Given the pressures and complexities of leading a maritime business, you might assume that the pay of executives compares favourably to similar positions in other markets. However, the reality is that the majority of executives believe that their pay is not competitive. Only 12% of executives believed that they were paid better than their counterparts in another industry, whilst 49% thought they were paid the equivalent and 38% felt they were paid less.
“The perception of executives is that they could get paid better in another industry, and this is not entirely false. Executive pay across the maritime sector is disjointed and dependent on the type of company you work for and there are very few ‘norms’. Some executives may be getting paid more than their counterparts in other sectors, others less. The reality is that it is near impossible to make meaningful comparisons, however, there are no positives given the fact that the perception from most executives is that their pay is not competitive.”
For the majority who feel executive pay in maritime is not competitive, they are unlikely to see any change soon. We asked what would happen to executive pay over the next 2 years and 67% believe it would remain static, 17% believed it would increase and 16% thought it would decrease.
The wider issue surrounding perceived uncompetitive pay in the sector is a danger area when it comes to attracting new talent, which was reiterated by the survey data. When asked if the industry currently pays enough to compete with other sectors for new talent, the majority (65%) said it does not.
When it comes to Maritime CEO’s, should bonuses be based on financial performance alone? 82% tell us that it should not. Whilst on the surface this might seem surprising and unheard of in other industries, it really does emphasise the uniqueness of the Maritime sector.

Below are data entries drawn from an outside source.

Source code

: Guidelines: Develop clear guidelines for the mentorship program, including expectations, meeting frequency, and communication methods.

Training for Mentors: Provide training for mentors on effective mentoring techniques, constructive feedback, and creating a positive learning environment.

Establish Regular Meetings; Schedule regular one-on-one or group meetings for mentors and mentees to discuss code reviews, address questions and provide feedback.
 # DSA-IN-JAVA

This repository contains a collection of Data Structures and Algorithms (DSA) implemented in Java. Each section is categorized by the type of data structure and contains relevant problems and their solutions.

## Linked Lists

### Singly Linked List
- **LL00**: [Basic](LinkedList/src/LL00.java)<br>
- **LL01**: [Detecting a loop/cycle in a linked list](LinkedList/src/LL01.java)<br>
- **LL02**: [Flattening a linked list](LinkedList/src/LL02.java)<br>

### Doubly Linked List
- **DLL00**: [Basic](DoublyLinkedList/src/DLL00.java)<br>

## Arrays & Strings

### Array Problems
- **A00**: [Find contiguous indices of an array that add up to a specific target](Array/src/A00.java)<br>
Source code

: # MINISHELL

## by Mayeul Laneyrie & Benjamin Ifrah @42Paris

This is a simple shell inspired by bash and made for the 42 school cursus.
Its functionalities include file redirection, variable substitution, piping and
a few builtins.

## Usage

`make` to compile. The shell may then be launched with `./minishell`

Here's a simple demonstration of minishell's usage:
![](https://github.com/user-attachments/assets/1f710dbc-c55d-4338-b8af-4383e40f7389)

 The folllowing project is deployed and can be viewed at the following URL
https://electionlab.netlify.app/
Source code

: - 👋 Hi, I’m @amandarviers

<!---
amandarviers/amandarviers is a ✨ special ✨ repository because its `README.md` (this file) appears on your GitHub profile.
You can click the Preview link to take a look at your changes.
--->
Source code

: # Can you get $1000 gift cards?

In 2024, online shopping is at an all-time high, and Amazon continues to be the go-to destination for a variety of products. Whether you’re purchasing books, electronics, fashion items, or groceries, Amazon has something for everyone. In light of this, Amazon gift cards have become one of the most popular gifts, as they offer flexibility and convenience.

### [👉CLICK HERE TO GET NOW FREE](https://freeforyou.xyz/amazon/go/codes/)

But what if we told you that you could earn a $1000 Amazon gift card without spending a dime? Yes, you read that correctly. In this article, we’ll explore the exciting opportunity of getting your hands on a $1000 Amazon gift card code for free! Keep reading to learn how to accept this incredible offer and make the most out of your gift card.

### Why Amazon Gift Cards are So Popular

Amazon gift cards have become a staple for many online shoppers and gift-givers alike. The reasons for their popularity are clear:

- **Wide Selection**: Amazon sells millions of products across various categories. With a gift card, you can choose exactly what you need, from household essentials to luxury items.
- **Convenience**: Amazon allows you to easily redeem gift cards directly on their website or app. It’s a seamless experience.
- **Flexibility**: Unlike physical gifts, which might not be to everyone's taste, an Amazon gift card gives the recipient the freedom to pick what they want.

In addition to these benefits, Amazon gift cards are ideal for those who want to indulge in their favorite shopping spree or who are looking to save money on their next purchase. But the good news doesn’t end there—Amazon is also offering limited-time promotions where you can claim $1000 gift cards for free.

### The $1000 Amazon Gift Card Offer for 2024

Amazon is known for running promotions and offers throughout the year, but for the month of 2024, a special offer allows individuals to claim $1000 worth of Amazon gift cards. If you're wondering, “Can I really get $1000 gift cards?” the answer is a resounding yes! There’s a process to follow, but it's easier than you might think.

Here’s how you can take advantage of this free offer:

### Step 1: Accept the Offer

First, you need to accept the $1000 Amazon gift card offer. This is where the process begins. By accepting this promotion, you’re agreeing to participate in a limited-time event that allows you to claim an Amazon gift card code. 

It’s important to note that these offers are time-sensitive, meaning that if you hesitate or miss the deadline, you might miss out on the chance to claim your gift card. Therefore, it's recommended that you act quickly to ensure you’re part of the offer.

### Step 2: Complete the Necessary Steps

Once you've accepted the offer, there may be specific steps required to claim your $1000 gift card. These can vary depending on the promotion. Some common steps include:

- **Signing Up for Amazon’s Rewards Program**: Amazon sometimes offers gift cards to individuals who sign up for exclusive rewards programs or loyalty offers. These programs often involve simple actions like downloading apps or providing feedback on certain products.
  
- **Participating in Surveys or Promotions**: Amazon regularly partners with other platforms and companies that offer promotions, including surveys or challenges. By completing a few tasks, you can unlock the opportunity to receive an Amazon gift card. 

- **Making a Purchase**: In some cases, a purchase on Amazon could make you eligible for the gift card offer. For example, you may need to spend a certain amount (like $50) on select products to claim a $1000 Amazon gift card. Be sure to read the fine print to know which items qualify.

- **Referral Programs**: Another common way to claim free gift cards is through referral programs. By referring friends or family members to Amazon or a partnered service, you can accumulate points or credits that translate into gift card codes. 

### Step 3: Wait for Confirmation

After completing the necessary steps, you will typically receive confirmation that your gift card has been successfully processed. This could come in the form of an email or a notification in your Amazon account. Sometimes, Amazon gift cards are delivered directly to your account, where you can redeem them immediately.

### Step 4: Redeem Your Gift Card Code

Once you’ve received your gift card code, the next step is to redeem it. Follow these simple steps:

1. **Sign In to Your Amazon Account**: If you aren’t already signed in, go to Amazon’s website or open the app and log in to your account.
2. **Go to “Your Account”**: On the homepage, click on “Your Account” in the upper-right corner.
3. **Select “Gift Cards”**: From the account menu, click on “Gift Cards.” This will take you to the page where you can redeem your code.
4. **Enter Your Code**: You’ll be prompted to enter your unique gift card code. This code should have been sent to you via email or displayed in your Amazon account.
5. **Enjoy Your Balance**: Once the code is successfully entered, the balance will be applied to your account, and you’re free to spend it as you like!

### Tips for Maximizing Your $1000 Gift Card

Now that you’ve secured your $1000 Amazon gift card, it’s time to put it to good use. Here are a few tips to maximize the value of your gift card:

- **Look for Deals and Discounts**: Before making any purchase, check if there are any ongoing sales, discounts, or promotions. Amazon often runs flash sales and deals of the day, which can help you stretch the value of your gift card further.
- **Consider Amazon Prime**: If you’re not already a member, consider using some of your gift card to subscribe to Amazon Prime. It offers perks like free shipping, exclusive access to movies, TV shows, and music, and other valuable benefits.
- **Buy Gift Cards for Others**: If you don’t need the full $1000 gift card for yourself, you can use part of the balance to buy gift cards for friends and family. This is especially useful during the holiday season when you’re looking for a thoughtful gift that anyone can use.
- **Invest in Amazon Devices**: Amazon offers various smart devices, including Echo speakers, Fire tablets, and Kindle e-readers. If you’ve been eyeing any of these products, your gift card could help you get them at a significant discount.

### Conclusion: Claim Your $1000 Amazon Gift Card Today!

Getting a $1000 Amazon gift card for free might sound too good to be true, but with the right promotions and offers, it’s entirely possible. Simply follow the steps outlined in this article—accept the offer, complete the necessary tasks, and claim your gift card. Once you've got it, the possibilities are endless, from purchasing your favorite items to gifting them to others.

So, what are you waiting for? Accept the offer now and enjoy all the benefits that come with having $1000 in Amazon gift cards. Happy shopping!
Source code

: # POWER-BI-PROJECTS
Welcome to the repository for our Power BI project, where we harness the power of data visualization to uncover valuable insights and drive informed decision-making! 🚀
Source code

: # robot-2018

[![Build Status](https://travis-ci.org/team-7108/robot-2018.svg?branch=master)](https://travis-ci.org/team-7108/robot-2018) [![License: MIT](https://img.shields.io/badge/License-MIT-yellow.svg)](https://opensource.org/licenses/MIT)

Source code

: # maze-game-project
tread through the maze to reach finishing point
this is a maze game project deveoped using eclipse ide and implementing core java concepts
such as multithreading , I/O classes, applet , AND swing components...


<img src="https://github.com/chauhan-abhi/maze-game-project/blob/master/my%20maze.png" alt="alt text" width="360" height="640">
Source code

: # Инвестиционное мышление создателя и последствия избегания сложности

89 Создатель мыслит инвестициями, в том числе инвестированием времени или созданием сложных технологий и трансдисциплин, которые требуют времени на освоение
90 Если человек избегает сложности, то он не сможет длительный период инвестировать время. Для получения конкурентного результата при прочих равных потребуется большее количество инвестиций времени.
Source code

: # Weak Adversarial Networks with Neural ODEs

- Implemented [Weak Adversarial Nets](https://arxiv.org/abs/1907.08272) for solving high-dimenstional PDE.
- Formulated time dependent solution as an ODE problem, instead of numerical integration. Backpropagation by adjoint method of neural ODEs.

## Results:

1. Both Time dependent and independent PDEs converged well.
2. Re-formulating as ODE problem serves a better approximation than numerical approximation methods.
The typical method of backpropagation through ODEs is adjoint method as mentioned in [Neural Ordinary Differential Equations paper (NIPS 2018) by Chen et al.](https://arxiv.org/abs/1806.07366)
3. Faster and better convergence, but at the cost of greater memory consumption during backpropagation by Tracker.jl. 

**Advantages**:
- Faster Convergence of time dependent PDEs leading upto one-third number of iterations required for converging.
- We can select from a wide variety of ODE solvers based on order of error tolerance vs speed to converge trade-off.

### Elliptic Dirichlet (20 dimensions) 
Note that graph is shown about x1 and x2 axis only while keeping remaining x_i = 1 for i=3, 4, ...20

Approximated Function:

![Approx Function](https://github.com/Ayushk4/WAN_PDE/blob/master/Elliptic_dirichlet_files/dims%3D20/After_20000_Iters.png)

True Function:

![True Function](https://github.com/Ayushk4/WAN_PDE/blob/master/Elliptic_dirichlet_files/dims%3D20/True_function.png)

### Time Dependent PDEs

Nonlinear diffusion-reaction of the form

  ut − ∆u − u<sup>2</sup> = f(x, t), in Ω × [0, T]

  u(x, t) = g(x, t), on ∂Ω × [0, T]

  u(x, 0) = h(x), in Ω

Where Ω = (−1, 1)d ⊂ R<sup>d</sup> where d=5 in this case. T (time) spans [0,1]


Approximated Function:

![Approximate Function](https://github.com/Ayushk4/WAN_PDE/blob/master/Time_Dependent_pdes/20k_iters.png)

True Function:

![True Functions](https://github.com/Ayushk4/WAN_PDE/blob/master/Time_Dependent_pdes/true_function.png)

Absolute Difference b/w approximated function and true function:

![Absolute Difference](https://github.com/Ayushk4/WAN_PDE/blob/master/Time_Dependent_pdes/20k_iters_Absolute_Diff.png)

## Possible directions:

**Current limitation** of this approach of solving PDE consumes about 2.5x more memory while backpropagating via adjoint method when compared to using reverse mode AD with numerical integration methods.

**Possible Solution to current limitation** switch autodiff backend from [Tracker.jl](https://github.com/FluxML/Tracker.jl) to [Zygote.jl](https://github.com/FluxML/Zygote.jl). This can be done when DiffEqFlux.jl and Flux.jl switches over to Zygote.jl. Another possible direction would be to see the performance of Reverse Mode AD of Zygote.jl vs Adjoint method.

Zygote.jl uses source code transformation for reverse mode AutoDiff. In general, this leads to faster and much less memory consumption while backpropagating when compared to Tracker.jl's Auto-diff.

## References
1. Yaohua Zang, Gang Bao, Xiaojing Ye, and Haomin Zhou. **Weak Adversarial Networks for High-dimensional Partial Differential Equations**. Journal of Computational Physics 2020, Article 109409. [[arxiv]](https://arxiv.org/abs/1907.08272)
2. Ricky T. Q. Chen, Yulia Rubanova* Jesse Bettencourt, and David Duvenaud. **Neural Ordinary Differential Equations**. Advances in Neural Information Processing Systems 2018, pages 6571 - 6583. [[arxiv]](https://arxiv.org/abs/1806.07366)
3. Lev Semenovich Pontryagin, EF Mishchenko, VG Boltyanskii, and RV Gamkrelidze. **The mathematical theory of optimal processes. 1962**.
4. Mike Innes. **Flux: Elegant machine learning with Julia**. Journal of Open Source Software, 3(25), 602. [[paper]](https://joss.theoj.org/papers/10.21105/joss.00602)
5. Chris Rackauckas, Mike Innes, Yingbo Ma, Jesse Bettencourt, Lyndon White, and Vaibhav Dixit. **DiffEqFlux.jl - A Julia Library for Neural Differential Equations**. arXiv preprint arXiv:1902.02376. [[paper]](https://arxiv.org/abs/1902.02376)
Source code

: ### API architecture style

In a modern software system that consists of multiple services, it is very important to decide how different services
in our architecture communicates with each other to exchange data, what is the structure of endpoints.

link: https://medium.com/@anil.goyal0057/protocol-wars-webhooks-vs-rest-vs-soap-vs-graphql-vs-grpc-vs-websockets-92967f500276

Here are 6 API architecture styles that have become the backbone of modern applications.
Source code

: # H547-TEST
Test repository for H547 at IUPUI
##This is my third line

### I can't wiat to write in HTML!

“Boards may feel that there are other factors which are as important as profitability and especially so in a tough market. CEO’s might be targeted for growth in market share, keeping a company afloat, keeping staff employed or investment in new assets and new markets. When you look at it like this, the results are not surprising. The question is whether it is right that CEO’s should be paid a bonus if the business they are leading has not been profitable?”